Chinye Ijeli, a third-year, and Dominic Surya, a fourth-year, co-founded the group, which will potentially seek RSO status in the future.  

When Ijeli came to the University of Chicago three years ago, she was expecting a space like the congregation she had back home, which she describes as a big, ethnically diverse group with a lot of newcomers and an energetic community. 

However, she found that Calvert House, the most well-established Catholic community at the University, was not a place where she could have the sorts of discussions she was looking for. “You would expect a religious house on campus to be a place where discourse comes up and ideas are challenged simply because, you know, we’re college students, and these are things that we think about,” Ijeli said.  

“We’re trying to create a space where people can have discussions from a religious standpoint, specifically Catholic. And eventually we’re trying to introduce that sort of environment to Calvert House,” Ijeli said.  

 Surya and Ijeli both said that themes such as immigration reform, gay marriage, and police violence are rarely, if ever, mentioned during mass.  

According to both Ijeli and Surya, the Catholic community does want to talk about these issues. Surya mentioned a retreat hosted by Calvert House last year dealing with immigration reform as evidence that Calvert House is out of touch with the actual Catholic student community. 

“That retreat was informative for us about who Calvert was reaching, and who it could reach, because for that particular retreat, very few students from the Calvert House base—the regulars—went, but we had a majority of students who had never been to Calvert before, who were Catholic, and who were drawn to the Church in action,” Surya said.  

The co-founder’s concerns echo the contents of a letter signed by a dozen alumni that was sent to Calvert House at the beginning of this year. The letter contains personal testimonies from Catholic students detailing what is described as a conservative political atmosphere and a lack of open dialogue at Calvert House and the Catholic Student Association (CSA).   

The Maroon reached out to the CSA and Calvert House for comment. 

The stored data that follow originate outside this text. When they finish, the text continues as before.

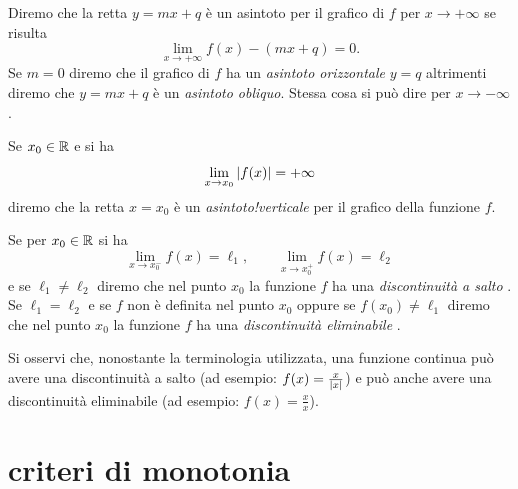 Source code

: \begin{definition}[asintoti]
Diremo che la retta $y=mx+q$ è un asintoto per il grafico di $f$ 
per $x\to +\infty$ se risulta
\[
  \lim_{x\to +\infty} f(x) - (mx+q) = 0.
\]
Se $m=0$ diremo che il grafico di $f$ ha un \emph{asintoto orizzontale} $y=q$
%
%
%
%
altrimenti diremo che $y=mx+q$ è un \emph{asintoto obliquo}.
Stessa cosa si può dire per $x\to -\infty$.

Se $x_0\in {\mathbb R}$ e si ha 
\[
  \lim_{x\to x_0} {\left|f(x)\right|} = +\infty
\]
diremo che la retta $x=x_0$ è un \emph{asintoto!verticale}%
%
 per il 
grafico della funzione $f$.
\end{definition}

\begin{definition}
Se per $x_0\in {\mathbb R}$ si ha 
\[
  \lim_{x\to x_0^-} f(x) = \ell_1, 
  \qquad 
  \lim_{x\to x_0^+} f(x) = \ell_2
\]
e se $\ell_1\neq \ell_2$ diremo che nel punto $x_0$ 
la funzione $f$ ha una \emph{discontinuità a salto}%
%
.
Se $\ell_1=\ell_2$ e se $f$ non è definita nel punto $x_0$ 
oppure se $f(x_0)\neq \ell_1$ diremo che 
nel punto $x_0$ la funzione $f$ 
ha una \emph{discontinuità eliminabile}%
%
.
\end{definition}

Si osservi che, nonostante la terminologia utilizzata,
una funzione continua può avere una discontinuità 
a salto (ad esempio: $f(x)=\frac{x}{{\left|x\right|}}$) 
e può anche avere una discontinuità eliminabile
(ad esempio: $f(x) = \frac{x}{x}$).

\section{criteri di monotonia}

"Through the sacramental, social, and service events that the CSA and Calvert House provide, the Catholic community of UChicago grows in friendship as we learn from and engage with the faith. We are deeply pained by the thought of disunity among Catholics on campus, and in a spirit of humility, we trust in what unites all Christians to one another: the love of God," Ellie Porath, head of the CSA, said.   

Father Patrick Lagges, the chaplain at Calvert House, says Calvert House is willing to explore contentious topics but that there sometimes has not been enough demand from students for those sorts of discussions. “When I held a session several years ago to discuss clerical sexual abuse, it was poorly attended. I would welcome students wanting to discuss various issues, but unless there is something that comes from the students, I'm reluctant to have discussions that people aren't calling for,” he wrote to The Maroon. 

Father Lagges was open to changes in Calvert House, but stressed the importance of student-run groups and activities in this regard. “When students come to me and say they'd like to start a new program, I encourage them to explore the possibilities,” he said.  

ProCath will hold potlucks during the 1st, 5th, and 9th weeks of every quarter and go to mass at local parishes, including Old St. Patrick’s Church and Broadway United Methodist Church, during the 3rd and 7th weeks.  


Correction on Oct. 21, 2016, 3:37 p.m. CDT:

An earlier version of this article said that an alumni letter to Calvert House was sent last year. It was sent at the beginning of this year.